● Assigned task
Report each line of the entries that includes "begin" by copying it.

[Entries taken from a collection]
○ ○ ○ ○

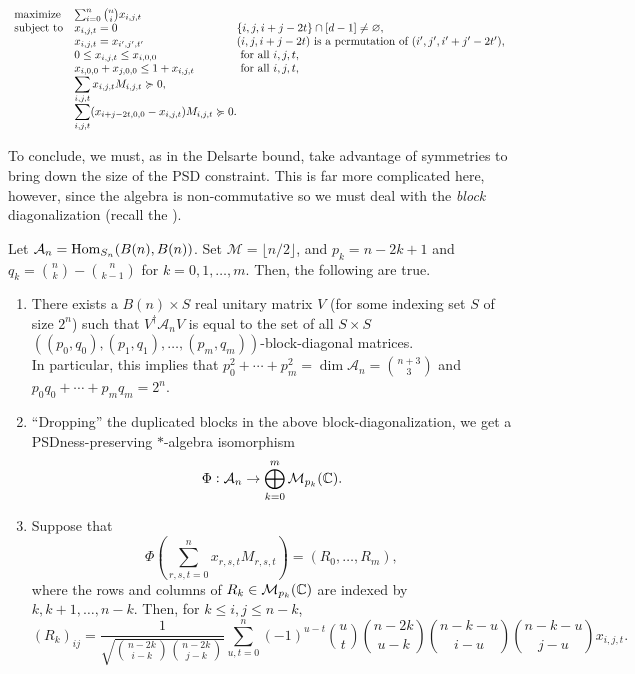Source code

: 	\begin{equation}
		\label{indep-sdp2}
		\begin{array}{ll@{}ll}
		\text{maximize}  & \sum_{i=0}^{n} \binom{n}{i} x_{i,j,t}  &\\
		\text{subject to} \displaystyle & x_{i,j,t} = 0 & \{i,j,i+j-2t\} \cap [d-1] \ne \emptyset, \\
		& \displaystyle x_{i,j,t} = x_{i',j',t'} & \text{$(i,j,i+j-2t)$ is a permutation of $(i',j',i'+j'-2t')$}, \\
		& \displaystyle 0 \le x_{i,j,t} \le x_{i,0,0} & \text{ for all $i,j,t$}, \\
		& \displaystyle x_{i,0,0} + x_{j,0,0} \le 1 + x_{i,j,t} & \text{ for all $i,j,t$}, \\
		& \displaystyle \sum_{i,j,t} x_{i,j,t} M_{i,j,t} \pge 0, & \\
		& \displaystyle \sum_{i,j,t} (x_{i+j-2t,0,0} - x_{i,j,t}) M_{i,j,t} \pge 0. &
		\end{array}
	\end{equation}

	To conclude, we must, as in the Delsarte bound, take advantage of symmetries to bring down the size of the PSD constraint. This is far more complicated here, however, since the algebra is non-commutative so we must deal with the \emph{block} diagonalization (recall the ). 

	\begin{ftheo}[Schrijver]
		\label{theo:schrijver}
		Let $\mathcal{A}_n = \operatorname{Hom}_{S_n}(B(n),B(n))$. Set $\mathcal{M} = \lfloor n/2 \rfloor$, and $p_k = n-2k+1$ and $q_k = \binom{n}{k} - \binom{n}{k-1}$ for $k=0,1,\ldots,m$. Then, the following are true.
		\begin{enumerate}[label=(\alph*)]
			\item There exists a $B(n) \times S$ real unitary matrix $V$ (for some indexing set $S$ of size $2^n$) such that $V^\dagger \mathcal{A}_n V$ is equal to the set of all $S \times S$ $((p_0,q_0),(p_1,q_1),\ldots,(p_m,q_m))$-block-diagonal matrices.\\
			In particular, this implies that $p_0^2 + \cdots + p_m^2 = \dim \mathcal{A}_n = \binom{n+3}{3}$ and $p_0q_0 + \cdots + p_mq_m = 2^n$.
			\item ``Dropping'' the duplicated blocks in the above block-diagonalization, we get a PSDness-preserving $*$-algebra isomorphism
			\[ \Phi : \mathcal{A}_n \to \bigoplus_{k=0}^m \mathcal{M}_{p_k}(\mathbb{C}). \]
			\item Suppose that
			\[ \Phi\left( \sum_{r,s,t=0}^n x_{r,s,t} M_{r,s,t} \right) = (R_0,\ldots,R_m), \]
			where the rows and columns of $R_k \in \mathcal{M}_{p_k}(\mathbb{C})$ are indexed by $k,k+1,\ldots,n-k$. Then, for $k \le i,j \le n-k$,
			\[ (R_k)_{ij} = \frac{1}{\sqrt{\binom{n-2k}{i-k}\binom{n-2k}{j-k}}} \sum_{u,t=0}^n (-1)^{u-t} \binom{u}{t} \binom{n-2k}{u-k} \binom{n-k-u}{i-u} \binom{n-k-u}{j-u} x_{i,j,t}. \]
		\end{enumerate}
	\end{ftheo}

○ ○ ○ ○

● Reply
: 	\begin{equation}
		\begin{array}{ll@{}ll}
	\begin{ftheo}[Schrijver]
		\begin{enumerate}[label=(\alph*)]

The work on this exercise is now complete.